Jamie checked in thunderbird support to Tracker today. How do I know ? Because I subscribe to svn-commits-list and my gmail filter separated him out when he was adding the beagle thunderbird backend (probably with some modifications, haven not checked the changeset) to tracker.

This is looking pretty cool. I also found out Tracker-0.6 was released with some extremely useful features and a damn good UI. The UI groups the documents in an intuitive way, shows more context information from matches, allows you to do tagging inplace (and has gradients, uh-on). The core daemon (is that what it is called ?) can scan evolution mails, and pidgin logs. Now it can also do index thunderbird mails. It lists XMP metadata support too - which is nice and something I never managed to finish in beagle.

I am pretty sure people will find it useful. I could not resist myself to admire it and share it with others. Well, I was told that tracker is set to become the default desktop search engine in ubuntu, so a lot of unhappy souls are about to become happy soon.

For me, I will continue using beagle. Why ? Because, it does what I need it to do. And if it does not do something, just remember it is written in C# :). Meanwhile, you make your own decision.

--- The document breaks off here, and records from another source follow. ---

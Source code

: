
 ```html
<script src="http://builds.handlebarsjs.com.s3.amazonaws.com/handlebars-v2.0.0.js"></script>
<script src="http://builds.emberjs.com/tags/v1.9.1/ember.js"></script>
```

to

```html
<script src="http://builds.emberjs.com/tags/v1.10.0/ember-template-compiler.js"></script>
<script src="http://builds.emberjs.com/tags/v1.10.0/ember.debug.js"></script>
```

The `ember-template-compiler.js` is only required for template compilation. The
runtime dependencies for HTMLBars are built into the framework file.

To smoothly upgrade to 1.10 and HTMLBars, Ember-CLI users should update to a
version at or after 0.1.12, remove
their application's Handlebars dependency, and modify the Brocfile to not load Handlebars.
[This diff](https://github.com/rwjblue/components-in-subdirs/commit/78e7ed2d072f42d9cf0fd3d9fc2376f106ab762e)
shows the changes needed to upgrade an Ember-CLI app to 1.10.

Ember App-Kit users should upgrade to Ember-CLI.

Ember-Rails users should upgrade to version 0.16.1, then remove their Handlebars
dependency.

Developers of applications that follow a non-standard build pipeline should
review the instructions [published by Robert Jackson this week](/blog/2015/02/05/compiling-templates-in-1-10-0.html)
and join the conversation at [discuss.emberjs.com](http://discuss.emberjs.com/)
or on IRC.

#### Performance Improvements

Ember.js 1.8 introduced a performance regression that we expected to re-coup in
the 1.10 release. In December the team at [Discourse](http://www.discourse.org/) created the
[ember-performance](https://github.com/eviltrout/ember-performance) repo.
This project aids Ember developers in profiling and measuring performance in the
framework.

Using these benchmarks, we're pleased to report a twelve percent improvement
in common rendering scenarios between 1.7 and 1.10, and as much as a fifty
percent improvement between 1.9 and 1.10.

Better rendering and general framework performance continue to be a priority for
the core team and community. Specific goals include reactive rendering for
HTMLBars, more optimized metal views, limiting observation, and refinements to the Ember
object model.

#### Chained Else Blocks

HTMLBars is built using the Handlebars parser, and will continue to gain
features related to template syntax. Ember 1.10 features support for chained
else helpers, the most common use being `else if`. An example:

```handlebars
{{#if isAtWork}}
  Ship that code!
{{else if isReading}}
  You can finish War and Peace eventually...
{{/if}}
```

Sunday, September 09, 2007

How is WebBeagle for a name ?

(Or FireBeagle ?)

I always wanted to search beagle using a web-browser. My desktop searches are mostly infrequent but complicated. So if I am unable to find something I definitely need an index-based search tool (e.g. beagle) but on the other hand I don't want to keep an application open on my desktop for a long time (beagle does not consume significant memory for me, so it can keep running in the background). That was one reason why I wrote the kio slave for beagle (I have stopped liking it for a long time) and followed it with a kde deskbar like applet (which is nice but with limited functionality). Now that I am done with shameless advertisements, let me share with you yet another way to query beagle.

Today I wrote some ajaxy,xslt-ed webpages to allow users (read: me) to query beagle using a browser (err... firefox, konqueror-3.5.5 does not have XSLT processor). It uses the networkservice backend that can be used to query beagle over network (based on last year's Google Summer of Code projects).It uses internal knowledge of how queries are serialized, lists all the information in a boring way and does not show snippets (yet). But it works and was reasonably fast in displaying 42 results. Besides the boring UI, allowing browsers to access services always opens up some security hole, so it is disabled by default. If you so desire, use it but at your own risk (check the commit log for how to turn this feature on).

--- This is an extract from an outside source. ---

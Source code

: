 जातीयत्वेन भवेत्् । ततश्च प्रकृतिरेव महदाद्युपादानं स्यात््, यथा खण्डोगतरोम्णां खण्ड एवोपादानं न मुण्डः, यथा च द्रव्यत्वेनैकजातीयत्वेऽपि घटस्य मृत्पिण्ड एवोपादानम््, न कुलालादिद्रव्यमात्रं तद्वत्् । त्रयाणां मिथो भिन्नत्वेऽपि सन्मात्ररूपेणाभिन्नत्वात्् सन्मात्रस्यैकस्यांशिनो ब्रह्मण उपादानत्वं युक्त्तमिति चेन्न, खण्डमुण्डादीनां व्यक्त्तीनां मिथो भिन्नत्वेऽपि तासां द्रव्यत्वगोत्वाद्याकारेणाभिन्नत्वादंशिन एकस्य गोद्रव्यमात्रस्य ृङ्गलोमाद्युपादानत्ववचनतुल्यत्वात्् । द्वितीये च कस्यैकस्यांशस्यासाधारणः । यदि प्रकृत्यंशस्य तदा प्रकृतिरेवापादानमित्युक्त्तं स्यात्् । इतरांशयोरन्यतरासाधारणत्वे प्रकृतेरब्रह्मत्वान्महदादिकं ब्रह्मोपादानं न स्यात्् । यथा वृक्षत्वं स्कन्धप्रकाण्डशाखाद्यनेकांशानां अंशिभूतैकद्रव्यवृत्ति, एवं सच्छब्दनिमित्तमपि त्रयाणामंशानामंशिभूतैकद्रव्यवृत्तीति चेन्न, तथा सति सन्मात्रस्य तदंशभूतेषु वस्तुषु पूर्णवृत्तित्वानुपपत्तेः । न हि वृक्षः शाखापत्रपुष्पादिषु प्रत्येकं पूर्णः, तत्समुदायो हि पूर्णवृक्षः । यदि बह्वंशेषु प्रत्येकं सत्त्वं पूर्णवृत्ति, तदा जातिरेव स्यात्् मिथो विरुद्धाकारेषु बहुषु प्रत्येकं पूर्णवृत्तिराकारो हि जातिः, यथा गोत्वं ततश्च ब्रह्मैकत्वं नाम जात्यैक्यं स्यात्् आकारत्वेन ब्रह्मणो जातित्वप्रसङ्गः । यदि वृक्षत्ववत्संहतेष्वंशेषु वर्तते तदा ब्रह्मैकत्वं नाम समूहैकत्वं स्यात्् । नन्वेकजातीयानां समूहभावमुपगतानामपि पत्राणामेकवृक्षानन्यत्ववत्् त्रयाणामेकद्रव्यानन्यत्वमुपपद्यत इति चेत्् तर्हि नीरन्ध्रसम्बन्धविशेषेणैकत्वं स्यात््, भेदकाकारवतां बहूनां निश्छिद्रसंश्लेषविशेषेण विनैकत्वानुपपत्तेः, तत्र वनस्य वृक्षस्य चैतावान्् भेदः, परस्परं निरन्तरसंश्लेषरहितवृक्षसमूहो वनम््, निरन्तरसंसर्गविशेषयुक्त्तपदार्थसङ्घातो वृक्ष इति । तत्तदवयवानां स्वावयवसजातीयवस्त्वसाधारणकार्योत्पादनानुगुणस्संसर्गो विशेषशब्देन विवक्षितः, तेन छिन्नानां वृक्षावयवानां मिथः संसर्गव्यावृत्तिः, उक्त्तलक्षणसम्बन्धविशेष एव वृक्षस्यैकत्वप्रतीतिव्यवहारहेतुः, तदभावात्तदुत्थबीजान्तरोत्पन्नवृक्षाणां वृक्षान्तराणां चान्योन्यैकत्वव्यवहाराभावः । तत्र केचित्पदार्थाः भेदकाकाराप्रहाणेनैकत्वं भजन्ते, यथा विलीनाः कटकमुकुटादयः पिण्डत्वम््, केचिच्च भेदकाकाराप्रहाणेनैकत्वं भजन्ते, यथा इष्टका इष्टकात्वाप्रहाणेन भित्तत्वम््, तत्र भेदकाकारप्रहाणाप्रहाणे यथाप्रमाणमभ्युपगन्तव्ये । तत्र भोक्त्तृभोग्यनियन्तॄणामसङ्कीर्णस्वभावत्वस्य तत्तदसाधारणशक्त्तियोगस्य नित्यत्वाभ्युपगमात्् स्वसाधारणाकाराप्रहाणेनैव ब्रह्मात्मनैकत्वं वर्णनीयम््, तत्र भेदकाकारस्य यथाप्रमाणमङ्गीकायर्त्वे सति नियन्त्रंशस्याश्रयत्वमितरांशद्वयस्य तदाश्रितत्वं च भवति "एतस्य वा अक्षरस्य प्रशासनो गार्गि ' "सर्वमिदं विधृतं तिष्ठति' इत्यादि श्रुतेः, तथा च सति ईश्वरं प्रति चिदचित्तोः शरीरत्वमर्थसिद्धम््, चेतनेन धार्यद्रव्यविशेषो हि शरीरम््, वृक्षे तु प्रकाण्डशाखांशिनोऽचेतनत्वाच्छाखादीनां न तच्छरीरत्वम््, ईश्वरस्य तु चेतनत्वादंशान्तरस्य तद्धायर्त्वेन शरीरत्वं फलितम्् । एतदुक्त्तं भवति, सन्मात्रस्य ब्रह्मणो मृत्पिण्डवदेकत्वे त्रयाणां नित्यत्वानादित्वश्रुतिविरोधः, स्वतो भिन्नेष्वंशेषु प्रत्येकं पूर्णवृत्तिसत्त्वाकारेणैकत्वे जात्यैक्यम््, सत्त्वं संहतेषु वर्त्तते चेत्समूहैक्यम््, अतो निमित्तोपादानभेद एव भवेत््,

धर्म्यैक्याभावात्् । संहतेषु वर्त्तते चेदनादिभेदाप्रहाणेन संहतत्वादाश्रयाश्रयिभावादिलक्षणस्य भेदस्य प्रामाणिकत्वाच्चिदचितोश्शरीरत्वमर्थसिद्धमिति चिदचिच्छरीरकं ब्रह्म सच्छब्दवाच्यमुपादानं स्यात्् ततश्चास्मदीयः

I do hope to get this feature properly implemented. The things need to be done are:
  1. Fix the network-backend (it is sufferring from some crashes).
  2. Probably related to the network backend as well, some kind of search authorization is needed.
  3. Use CSS + javascript for the results page to group/sort the results, and make them look decent.
  4. Get snippets and display them. I am thinking of retrieving snippets only on demand. Somehow the name and the location of files or the sender and the subject of emails help me more in filtering out search results than snippets. Which is quite unlike how I use web search engines.
  5. Figure out a way to use the C# or libbeagle API to create the xml request messages. Currently they are hardwired. If the solution turns out to be too complicated, it might not be a bad thing to leave the format hardcoded as it is now.
  6. More cosmetic, separate command line and configuration options for this feature.
  7. This is more related to the network query implementation; figure out how to use the QueryDomain thing meaningfully. The results from some backends only make sense on the same machine and even for some of them, it is tricky to open the applications just from the URI itself. So does it make sense to show e.g. evolution mail hits in the browser ? Does it make sense to return gaim (pidgin) hits when queried over network ?
  8. How does the browser behave (read: choke) when it receives 1000 results (100 results each from 10 backends)? (i.e. the DOMParser has to parse a huge string and form a huge DOM of 1000 Hit nodes. You see why I dont like to get all the snippets beforehand :)?